Feb
04

Team Building Sometimes Isn’t

by  Chris Edmonds  |  Team Dynamics
Team Building Sometimes Isn’t

The improving economy has prompted many companies to reinvest in their employees through team building activities. With the purse-strings less tight, leaders try to create a fun atmosphere and help team members bond with each other.

A recent Denver Post article discussed this trend. Getting people out of the structure and formality of the workplace can boost connections and increase communication. Yet some activities rely on competition, which often creates hard feelings.
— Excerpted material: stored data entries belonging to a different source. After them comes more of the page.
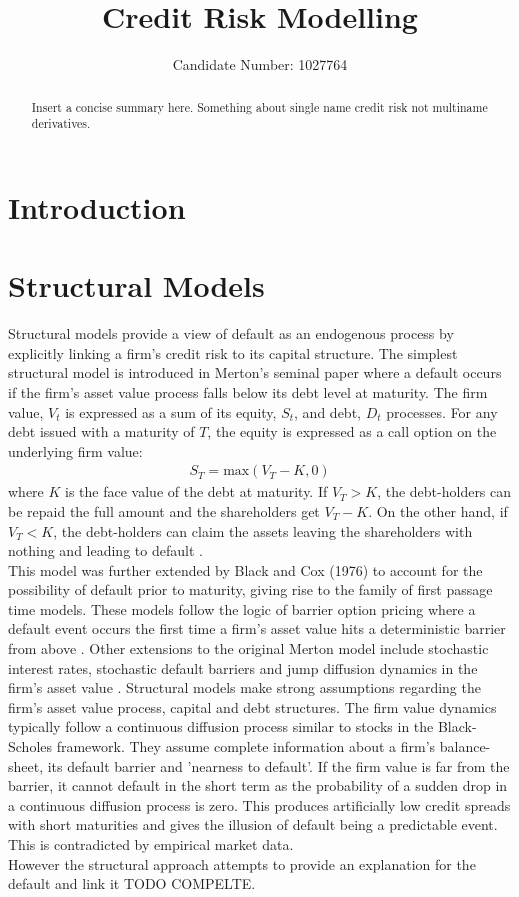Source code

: \documentclass[11t,a4paper]{article}
\title{Credit Risk Modelling}
\author{Candidate Number: 1027764}
\begin{document}
\maketitle

\thispagestyle{empty}

\newpage
\tableofcontents
\thispagestyle{empty}
\newpage

\begin{abstract}
  Insert a concise summary here. Something about single name credit risk not multiname derivatives.
\end{abstract}
\newpage
\setcounter{page}{1}

\section{Introduction}
\section{Structural Models}
Structural models provide a view of default as an endogenous process by explicitly linking a firm's credit risk to its capital structure. The simplest structural model is introduced in Merton's seminal paper where a default occurs if the firm's asset value process falls below its debt level at maturity. The firm value, $V_t$ is expressed as a sum of its equity, $S_t$, and debt, $D_t$ processes. For any debt issued with a maturity of $T$, the equity is expressed as a call option on the underlying firm value:
\begin{align}
    S_T = \text{max}(V_T - K, 0)
\end{align}
where $K$ is the face value of the debt at maturity. If $V_T > K$, the debt-holders can be repaid the full amount and the shareholders get $V_T-K$. On the other hand, if $V_T<K$, the debt-holders can claim the assets leaving the shareholders with nothing and leading to default \cite{merton}. \\   
 This model was further extended by Black and Cox (1976) to account for the possibility of default prior to maturity, giving rise to the family of first passage time models. These models follow the logic of barrier option pricing where a default event occurs the first time a firm's asset value hits a deterministic barrier from above \cite{Brigobook}. Other extensions to the original Merton model include stochastic interest rates, stochastic default barriers and jump diffusion dynamics in the firm's asset value \cite{levycg}.
 Structural models make strong assumptions regarding the firm's asset value process, capital and debt structures. The firm value dynamics typically follow a continuous diffusion process similar to stocks in the Black-Scholes framework. They assume complete information about a firm's balance-sheet, its default barrier and 'nearness to default'. If the firm value is far from the barrier, it cannot default in the short term as the probability of a sudden drop in a continuous diffusion process is zero. This produces artificially low credit spreads with short maturities and gives the illusion of default being a predictable event. This is contradicted by empirical market data.\\
 However the structural approach attempts to provide an explanation for the default and link it TODO COMPELTE. 
\end{document}
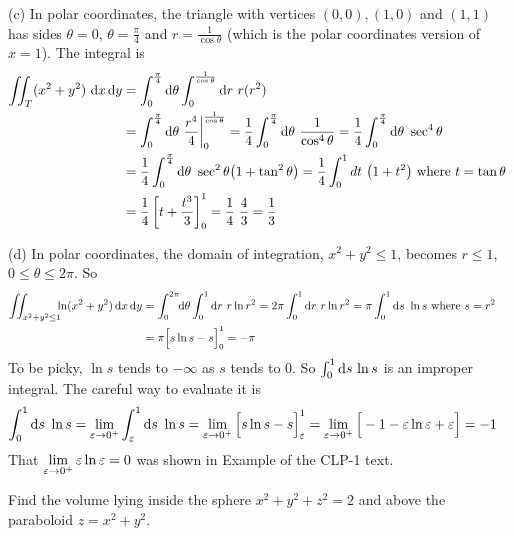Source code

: \begin{solution}
(c) In polar coordinates, the triangle
with vertices $(0,0), (1,0)$ and $(1,1)$ has sides $\theta=0$, 
$\theta=\frac{\pi}{4}$ and $r=\frac{1}{\cos\theta}$ (which is the polar 
coordinates version of $x=1$). The integral is 
\begin{align*}
\dblInt_T (x^2+y^2)\ \dee{x}\,\dee{y}
&=\int_0^{{\pi\over 4}}\dee{\theta}\int_0^{1\over\cos\theta} 
                                                  \dee{r}\ r(r^2)\\
&=\int_0^{{\pi\over 4}}\dee{\theta}\ 
\frac{r^4}{4}\bigg|_0^{1\over\cos\theta}  
=\frac{1}{4}\int_0^{{\pi\over 4}}\dee{\theta}\ \frac{1}{\cos^4\theta}
=\frac{1}{4}\int_0^{{\pi\over 4}}\dee{\theta}\ \sec^4\theta\cr
&=\frac{1}{4}\int_0^{{\pi\over 4}}\dee{\theta}\ \sec^2\theta\big(1+\tan^2\theta\big)
=\frac{1}{4}\int_0^1d t\ \big(1+t^2\big)\text{ where $t=\tan\theta$ }\cr
&=\frac{1}{4}\left[t+\frac{t^3}{3}\right]_0^1
=\frac{1}{4}\ \frac{4}{3}
=\frac{1}{3}
\end{align*}

(d) In polar coordinates, the domain of integration,
$x^2+y^2\le 1$, becomes $r\le 1$, $0\le\theta\le 2\pi$. So
\begin{align*}
\iint_{x^2+y^2\le 1}\hskip-5pt \ln(x^2+y^2)\,\mathrm{d}x\,\mathrm{d}y
&=\int_0^{2\pi}\hskip-3pt \mathrm{d}\theta\int_0^1\mathrm{d}r\ r\ln r^2
=2\pi\int_0^1\mathrm{d}r\ r\ln r^2
=\pi\int_0^1 \mathrm{d}s\ \ln s\text{ where $s=r^2$ }\cr
&=\pi\Big[s\ln s-s\Big]_0^1
=-\pi
\end{align*}
To be picky, $\ln s$ tends to $-\infty$ as $s$ tends to $0$.
So $\int_0^1\mathrm{d}s\,\ln s$ is an improper integral. The careful way to
evaluate it is
\begin{align*}
\int_0^1 \mathrm{d}s\ \ln s
&=\lim_{\varepsilon\to 0^+}\int_\varepsilon^1 \mathrm{d}s\ \ln s
=\lim_{\varepsilon\to 0^+}\Big[s\ln s-s\Big]_\varepsilon^1
=\lim_{\varepsilon\to 0^+}\Big[-1-\varepsilon\ln\varepsilon+\varepsilon\Big]
=-1
\end{align*}
That $\lim\limits_{\varepsilon\to 0^+}\varepsilon\ln\varepsilon = 0$ was shown in 
Example \eref{CLP100}{eg:hopitalJ} of the CLP-1 text.


\end{solution}

\begin{question}
Find the volume lying inside the sphere $x^2+y^2+z^2=2$ 
and above the paraboloid $z=x^2+y^2$.
\end{question}

%

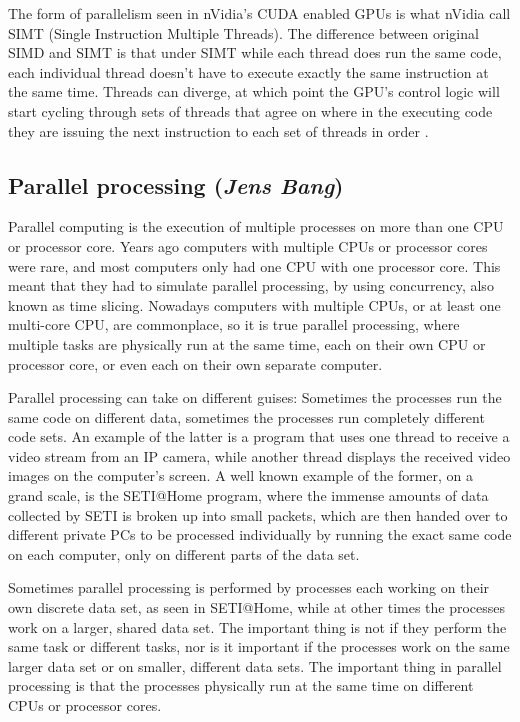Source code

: The form of parallelism seen in nVidia's CUDA enabled GPUs is what nVidia call SIMT (Single Instruction Multiple Threads). The difference between original SIMD and SIMT is that under SIMT while each thread does run the same code, each individual thread doesn't have to execute exactly the same instruction at the same time. Threads can diverge, at which point the GPU's control logic will start cycling through sets of threads that agree on where in the executing code they are issuing the next instruction to each set of threads in order \cite[p.~81-82]{programmingguide}. 

\subsection{Parallel processing (\textit{Jens Bang})}

Parallel computing is the execution of multiple processes on more than one CPU or processor core. Years ago computers with multiple CPUs or processor cores were rare, and most computers only had one CPU with one processor core. This meant that they had to simulate parallel processing, by using concurrency, also known as time slicing. Nowadays computers with multiple CPUs, or at least one multi-core CPU, are commonplace, so it is true parallel processing, where multiple tasks are physically run at the same time, each on their own CPU or processor core, or even each on their own separate computer.

Parallel processing can take on different guises: Sometimes the processes run the same code on different data, sometimes the processes run completely different code sets. An example of the latter is a program that uses one thread to receive a video stream from an IP camera, while another thread displays the received video images on the computer's screen. A well known example of the former, on a grand scale, is the SETI@Home program, where the immense amounts of data collected by SETI is broken up into small packets, which are then handed over to different private PCs to be processed individually by running the exact same code on each computer, only on different parts of the data set.

Sometimes parallel processing is performed by processes each working on their own discrete data set, as seen in SETI@Home, while at other times the processes work on a larger, shared data set. The important thing is not if they perform the same task or different tasks, nor is it important if the processes work on the same larger data set or on smaller, different data sets. The important thing in parallel processing is that the processes physically run at the same time on different CPUs or processor cores.

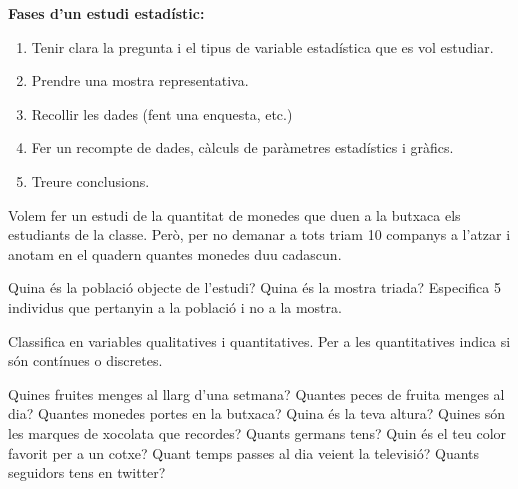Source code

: \begin{theorybox}
 \textbf{Fases d'un estudi estadístic:}
\begin{enumerate} 
	\item Tenir clara la pregunta i el tipus de variable estadística que es vol estudiar.  
	\item Prendre una mostra representativa.
	\item Recollir les dades (fent una enquesta, etc.) 
	\item  Fer un recompte de dades, càlculs de paràmetres estadístics i gràfics.
	\item Treure conclusions.
\end{enumerate} 
\end{theorybox}

\begin{mylist}

\exer Volem fer un estudi de la quantitat de monedes que duen a la butxaca els estudiants de la classe. Però, per no demanar a tots triam 10 companys a l'atzar i anotam en el quadern quantes monedes duu cadascun.

\begin{tasks}
	\task Quina és la població objecte de l'estudi?
	\task Quina és la mostra triada?
	\task Especifica 5 individus que pertanyin a la població i no a la mostra.
\end{tasks}
 
 
\exer \spen Classifica en variables qualitatives i quantitatives. Per a les quantitatives indica si són contínues o discretes.
\begin{tasks}
\task Quines fruites menges al llarg d'una setmana? \dotfill\hspace{1cm}
\task  Quantes peces de fruita menges al dia? \dotfill\hspace{1cm}
\task  Quantes monedes portes en la butxaca? \dotfill\hspace{1cm}
\task  Quina és la teva altura? \dotfill\hspace{1cm}
\task  Quines són les marques de xocolata que recordes? \dotfill\hspace{1cm}
\task  Quants germans tens? \dotfill\hspace{1cm}
\task  Quin és el teu color favorit per a un cotxe? \dotfill\hspace{1cm}
\task  Quant temps passes al dia veient la televisió? \dotfill\hspace{1cm}
\task  Quants seguidors tens en twitter? \dotfill\hspace{1cm}
\end{tasks}
 


\end{mylist}
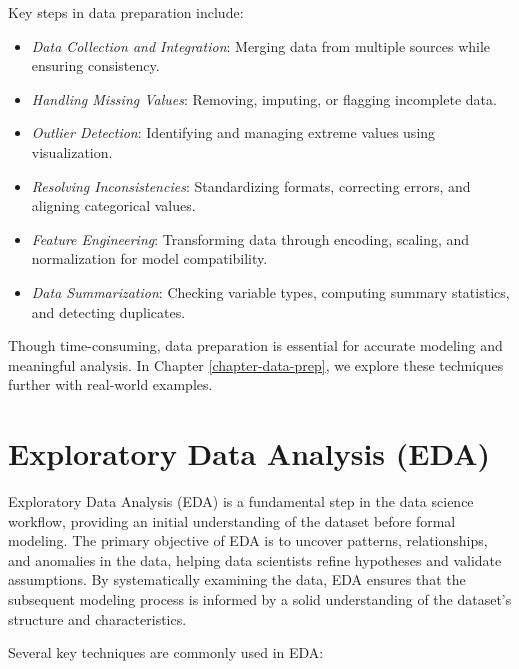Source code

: \documentclass[
  11pt,
]{book}
\providecommand{\tightlist}{%
  \setlength{\itemsep}{0pt}\setlength{\parskip}{0pt}}
\theoremstyle{definition}
\theoremstyle{definition}
\theoremstyle{definition}
\theoremstyle{definition}
\theoremstyle{remark}
\begin{document}
Key steps in data preparation include:

\begin{itemize}
\tightlist
\item
  \emph{Data Collection and Integration}: Merging data from multiple sources while ensuring consistency.\\
\item
  \emph{Handling Missing Values}: Removing, imputing, or flagging incomplete data.\\
\item
  \emph{Outlier Detection}: Identifying and managing extreme values using visualization.\\
\item
  \emph{Resolving Inconsistencies}: Standardizing formats, correcting errors, and aligning categorical values.\\
\item
  \emph{Feature Engineering}: Transforming data through encoding, scaling, and normalization for model compatibility.\\
\item
  \emph{Data Summarization}: Checking variable types, computing summary statistics, and detecting duplicates.
\end{itemize}

Though time-consuming, data preparation is essential for accurate modeling and meaningful analysis. In Chapter \ref{chapter-data-prep}, we explore these techniques further with real-world examples.

\section{Exploratory Data Analysis (EDA)}\label{exploratory-data-analysis-eda}

Exploratory Data Analysis (EDA) is a fundamental step in the data science workflow, providing an initial understanding of the dataset before formal modeling. The primary objective of EDA is to uncover patterns, relationships, and anomalies in the data, helping data scientists refine hypotheses and validate assumptions. By systematically examining the data, EDA ensures that the subsequent modeling process is informed by a solid understanding of the dataset's structure and characteristics.

Several key techniques are commonly used in EDA:
\end{document}
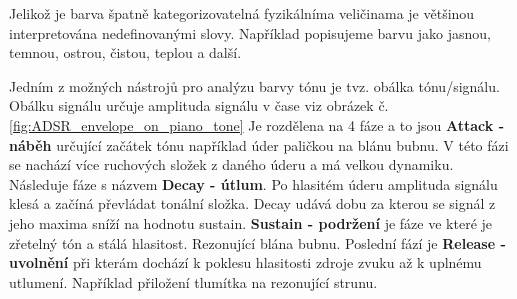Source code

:   Jelikož je barva špatně kategorizovatelná fyzikálníma veličinama je většinou interpretována nedefinovanými slovy.
  Například popisujeme barvu jako jasnou, temnou, ostrou, čistou, teplou a další.

  Jedním z možných nástrojů pro analýzu barvy tónu je tvz. obálka tónu/signálu.
  Obálku signálu určuje amplituda signálu v čase viz obrázek č. \ref*{fig:ADSR_envelope_on_piano_tone}
  Je rozdělena na 4 fáze a to jsou \textbf{Attack - náběh} určující začátek tónu například úder paličkou na blánu bubnu.
  V této fázi se nachází více ruchových složek z daného úderu a má velkou dynamiku.
  Následuje fáze s názvem \textbf{Decay - útlum}.
  Po hlasitém úderu amplituda signálu klesá a začíná převládat tonální složka. Decay udává dobu za kterou se signál z jeho maxima sníží na hodnotu sustain.
  \textbf{Sustain - podržení} je fáze ve které je zřetelný tón a stálá hlasitost. Rezonující blána bubnu.
  Poslední fází je \textbf{Release - uvolnění} při kterám dochází k poklesu hlasitosti zdroje zvuku až k uplnému utlumení.
  Například přiložení tlumítka na rezonující strunu.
One Denver firm operates an indoor kart racing facility that is very popular for company team building events. The feedback they get is 95% positive – yet there are periodic problems. One business owner let the competition go to his head and began ramming his employees’ karts. “We had to remove him from the track,” sighed the track owner.

There is no question that these activities can be fun and are certainly a change-of-pace from your day-to-day work environment. But are you getting tangible, work-related benefit from the time and investment?

The reality is that team building will not likely have beneficial impact on your day-to-day operations. Bowling, softball leagues, bicycling clubs, ropes courses, and even carting events may be enjoyable for some team members. But there is no guarantee that cheering on a colleague on the sports field will make that same team member more cooperative at work the next day.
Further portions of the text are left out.